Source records

★ ★ ★ ★ ★

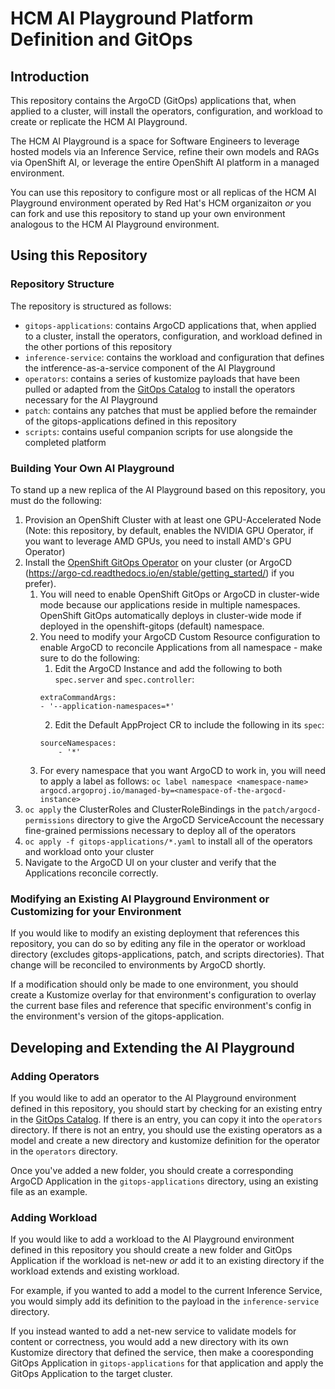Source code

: # HCM AI Playground Platform Definition and GitOps

## Introduction

This repository contains the ArgoCD (GitOps) applications that, when applied to a cluster, will install the operators, configuration, and workload to create or replicate the HCM AI Playground.  

The HCM AI Playground is a space for Software Engineers to leverage hosted models via an Inference Service, refine their own models and RAGs via OpenShift AI, or leverage the entire OpenShift AI platform in a managed environment.  

You can use this repository to configure most or all replicas of the HCM AI Playground environment operated by Red Hat's HCM organizaiton _or_ you can fork and use this repository to stand up your own environment analogous to the HCM AI Playground environment.  

## Using this Repository

### Repository Structure

The repository is structured as follows:

* `gitops-applications`: contains ArgoCD applications that, when applied to a cluster, install the operators, configuration, and workload defined in the other portions of this repository
* `inference-service`: contains the workload and configuration that defines the intference-as-a-service component of the AI Playground
* `operators`: contains a series of kustomize payloads that have been pulled or adapted from the [GitOps Catalog](https://github.com/redhat-cop/gitops-catalog/) to install the operators necessary for the AI Playground
* `patch`: contains any patches that must be applied before the remainder of the gitops-applications defined in this repository
* `scripts`: contains useful companion scripts for use alongside the completed platform

### Building Your Own AI Playground

To stand up a new replica of the AI Playground based on this repository, you must do the following:
1. Provision an OpenShift Cluster with at least one GPU-Accelerated Node (Note: this repository, by default, enables the NVIDIA GPU Operator, if you want to leverage AMD GPUs, you need to install AMD's GPU Operator)
2. Install the [OpenShift GitOps Operator](https://docs.redhat.com/en/documentation/red_hat_openshift_gitops/1.16/html/installing_gitops/installing-openshift-gitops) on your cluster (or ArgoCD (https://argo-cd.readthedocs.io/en/stable/getting_started/) if you prefer).  
    1. You will need to enable OpenShift GitOps or ArgoCD in cluster-wide mode because our applications reside in multiple namespaces.  OpenShift GitOps automatically deploys in cluster-wide mode if deployed in the openshift-gitops (default) namespace.  
    2. You need to modify your ArgoCD Custom Resource configuration to enable ArgoCD to reconcile Applications from all namespace - make sure to do the following:
        1. Edit the ArgoCD Instance and add the following to both `spec.server` and `spec.controller`: 
        ```
        extraCommandArgs:
        - '--application-namespaces=*'
        ```
        2. Edit the Default AppProject CR to include the following in its `spec`:
        ```
        sourceNamespaces:
            - '*'
        ```
    3. For every namespace that you want ArgoCD to work in, you will need to apply a label as follows: `oc label namespace <namespace-name> argocd.argoproj.io/managed-by=<namespace-of-the-argocd-instance>`
3. `oc apply` the ClusterRoles and ClusterRoleBindings in the `patch/argocd-permissions` directory to give the ArgoCD ServiceAccount the necessary fine-grained permissions necessary to deploy all of the operators
4. `oc apply -f gitops-applications/*.yaml` to install all of the operators and workload onto your cluster
5. Navigate to the ArgoCD UI on your cluster and verify that the Applications reconcile correctly.  

### Modifying an Existing AI Playground Environment or Customizing for your Environment

If you would like to modify an existing deployment that references this repository, you can do so by editing any file in the operator or workload directory (excludes gitops-applications, patch, and scripts directories).  That change will be reconciled to environments by ArgoCD shortly.  

If a modification should only be made to one environment, you should create a Kustomize overlay for that environment's configuration to overlay the current base files and reference that specific environment's config in the environment's version of the gitops-application.  

## Developing and Extending the AI Playground

### Adding Operators

If you would like to add an operator to the AI Playground environment defined in this repository, you should start by checking for an existing entry in the [GitOps Catalog](https://github.com/redhat-cop/gitops-catalog/).  If there is an entry, you can copy it into the `operators` directory.  If there is not an entry, you should use the existing operators as a model and create a new directory and kustomize definition for the operator in the `operators` directory.  

Once you've added a new folder, you should create a corresponding ArgoCD Application in the `gitops-applications` directory, using an existing file as an example.  

### Adding Workload

If you would like to add a workload to the AI Playground environment defined in this repository you should create a new folder and GitOps Application if the workload is net-new _or_ add it to an existing directory if the workload extends and existing workload.  

For example, if you wanted to add a model to the current Inference Service, you would simply add its definition to the payload in the `inference-service` directory.  

If you instead wanted to add a net-new service to validate models for content or correctness, you would add a new directory with its own Kustomize directory that defined the service, then make a cooresponding GitOps Application in `gitops-applications` for that application and apply the GitOps Application to the target cluster.  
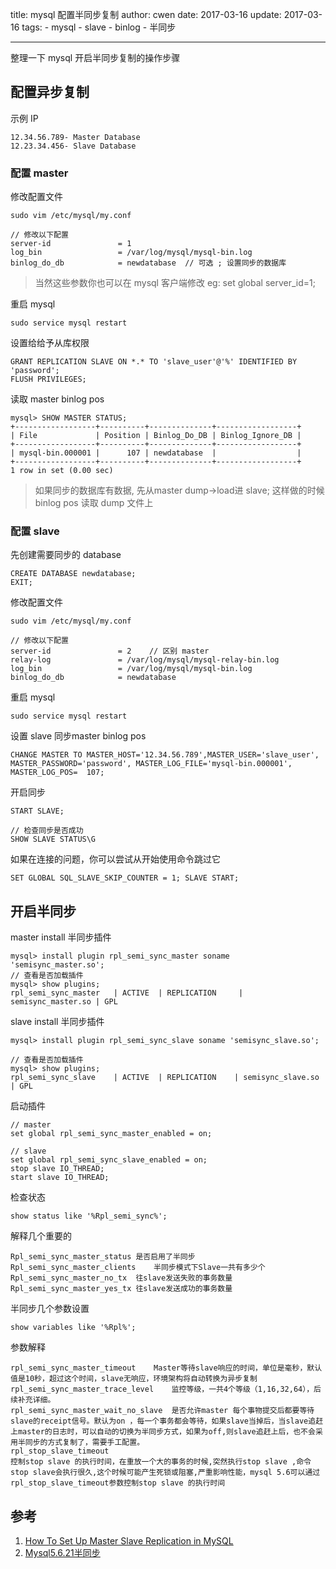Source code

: title: mysql 配置半同步复制
author: cwen
date:  2017-03-16
update:  2017-03-16
tags:
    - mysql
    - slave
    - binlog
    - 半同步

---

整理一下 mysql 开启半同步复制的操作步骤 <!--more-->

## 配置异步复制

示例 IP
```
12.34.56.789- Master Database
12.23.34.456- Slave Database
```
### 配置 master

修改配置文件
```
sudo vim /etc/mysql/my.conf

// 修改以下配置
server-id               = 1
log_bin                 = /var/log/mysql/mysql-bin.log
binlog_do_db            = newdatabase  // 可选 ; 设置同步的数据库
```
> 当然这些参数你也可以在 mysql 客户端修改 eg: set global server_id=1;

重启 mysql

```
sudo service mysql restart
```

设置给给予从库权限

```
GRANT REPLICATION SLAVE ON *.* TO 'slave_user'@'%' IDENTIFIED BY 'password';
FLUSH PRIVILEGES;
```

读取 master binlog pos

```
mysql> SHOW MASTER STATUS;
+------------------+----------+--------------+------------------+
| File             | Position | Binlog_Do_DB | Binlog_Ignore_DB |
+------------------+----------+--------------+------------------+
| mysql-bin.000001 |      107 | newdatabase  |                  |
+------------------+----------+--------------+------------------+
1 row in set (0.00 sec)
```

>  如果同步的数据库有数据, 先从master dump->load进 slave; 这样做的时候 binlog pos 读取 dump 文件上

### 配置 slave

先创建需要同步的 database

```
CREATE DATABASE newdatabase;
EXIT;
```

修改配置文件

```
sudo vim /etc/mysql/my.conf

// 修改以下配置
server-id               = 2    // 区别 master
relay-log               = /var/log/mysql/mysql-relay-bin.log
log_bin                 = /var/log/mysql/mysql-bin.log
binlog_do_db            = newdatabase
```

重启 mysql

```
sudo service mysql restart
```

设置 slave 同步master binlog pos

```
CHANGE MASTER TO MASTER_HOST='12.34.56.789',MASTER_USER='slave_user', MASTER_PASSWORD='password', MASTER_LOG_FILE='mysql-bin.000001', MASTER_LOG_POS=  107;
```

开启同步

```
START SLAVE;

// 检查同步是否成功
SHOW SLAVE STATUS\G
```

如果在连接的问题，你可以尝试从开始使用命令跳过它
```
SET GLOBAL SQL_SLAVE_SKIP_COUNTER = 1; SLAVE START;
```

## 开启半同步

master install 半同步插件

```
mysql> install plugin rpl_semi_sync_master soname 'semisync_master.so';
// 查看是否加载插件
mysql> show plugins;
rpl_semi_sync_master   | ACTIVE  | REPLICATION     | semisync_master.so | GPL
```

slave install 半同步插件

```
mysql> install plugin rpl_semi_sync_slave soname 'semisync_slave.so';

// 查看是否加载插件
mysql> show plugins;
rpl_semi_sync_slave    | ACTIVE  | REPLICATION    | semisync_slave.so | GPL
```

启动插件

```
// master
set global rpl_semi_sync_master_enabled = on;

// slave
set global rpl_semi_sync_slave_enabled = on;
stop slave IO_THREAD;
start slave IO_THREAD;
```

检查状态

```
show status like '%Rpl_semi_sync%';
```

解释几个重要的
```
Rpl_semi_sync_master_status	是否启用了半同步
Rpl_semi_sync_master_clients	半同步模式下Slave一共有多少个
Rpl_semi_sync_master_no_tx	往slave发送失败的事务数量
Rpl_semi_sync_master_yes_tx	往slave发送成功的事务数量
```
半同步几个参数设置

```
show variables like '%Rpl%';
```
参数解释

```
rpl_semi_sync_master_timeout	Master等待slave响应的时间，单位是毫秒，默认值是10秒，超过这个时间，slave无响应，环境架构将自动转换为异步复制
rpl_semi_sync_master_trace_level	监控等级，一共4个等级（1,16,32,64），后续补充详细。
rpl_semi_sync_master_wait_no_slave	是否允许master 每个事物提交后都要等待slave的receipt信号。默认为on ，每一个事务都会等待，如果slave当掉后，当slave追赶上master的日志时，可以自动的切换为半同步方式，如果为off,则slave追赶上后，也不会采用半同步的方式复制了，需要手工配置。
rpl_stop_slave_timeout
控制stop slave 的执行时间，在重放一个大的事务的时候,突然执行stop slave ,命令 stop slave会执行很久,这个时候可能产生死锁或阻塞,严重影响性能，mysql 5.6可以通过rpl_stop_slave_timeout参数控制stop slave 的执行时间
```

## 参考

1. [How To Set Up Master Slave Replication in MySQL](https://www.digitalocean.com/community/tutorials/how-to-set-up-master-slave-replication-in-mysql)
2. [Mysql5.6.21半同步](http://www.mamicode.com/info-detail-576734.html)
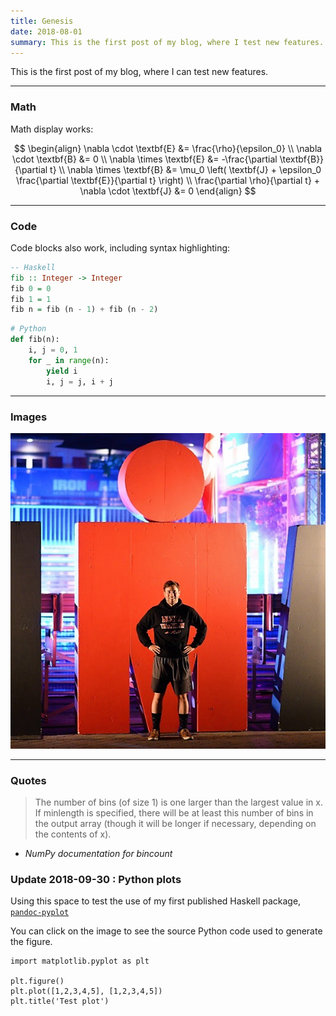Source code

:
 ```yaml
---
title: Genesis
date: 2018-08-01
summary: This is the first post of my blog, where I test new features.
---
```


This is the first post of my blog, where I can test new features.

---

### Math

Math display works:

$$ 
\begin{align}
    \nabla \cdot \textbf{E} &= \frac{\rho}{\epsilon_0} \\
    \nabla \cdot \textbf{B} &= 0 \\
    \nabla \times \textbf{E} &= -\frac{\partial \textbf{B}}{\partial t} \\
    \nabla \times \textbf{B} &= \mu_0 \left( \textbf{J} + \epsilon_0 \frac{\partial \textbf{E}}{\partial t} \right) \\
    \frac{\partial \rho}{\partial t} + \nabla \cdot \textbf{J} &= 0
\end{align}
$$  


---

### Code

Code blocks also work, including syntax highlighting:

```haskell
-- Haskell
fib :: Integer -> Integer
fib 0 = 0
fib 1 = 1
fib n = fib (n - 1) + fib (n - 2)
```

```python
# Python
def fib(n):
    i, j = 0, 1
    for _ in range(n):
        yield i
        i, j = j, i + j
```

---

### Images

![Caption: this is me](/images/Laurent.jpg)

---

### Quotes

>  The number of bins (of size 1) is one larger than the largest value in x. If minlength is specified, there will be at least this number of bins in the output array (though it will be longer if necessary, depending on the contents of x).

- _NumPy documentation for bincount_

### Update 2018-09-30 : Python plots

Using this space to test the use of my first published Haskell package, [`pandoc-pyplot`](http://hackage.haskell.org/package/pandoc-pyplot)

You can click on the image to see the source Python code used to generate the figure.

```{plot_target=generated/genesis.jpg}
import matplotlib.pyplot as plt

plt.figure()
plt.plot([1,2,3,4,5], [1,2,3,4,5])
plt.title('Test plot')
```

★ ★ ★ ★ ★

[Task brief]
Going through the entries above, show each line that contains "first".

[Answer to this exercise]
summary: This is the first post of my blog, where I test new features.
This is the first post of my blog, where I can test new features.
Using this space to test the use of my first published Haskell package, [`pandoc-pyplot`](http://hackage.haskell.org/package/pandoc-pyplot)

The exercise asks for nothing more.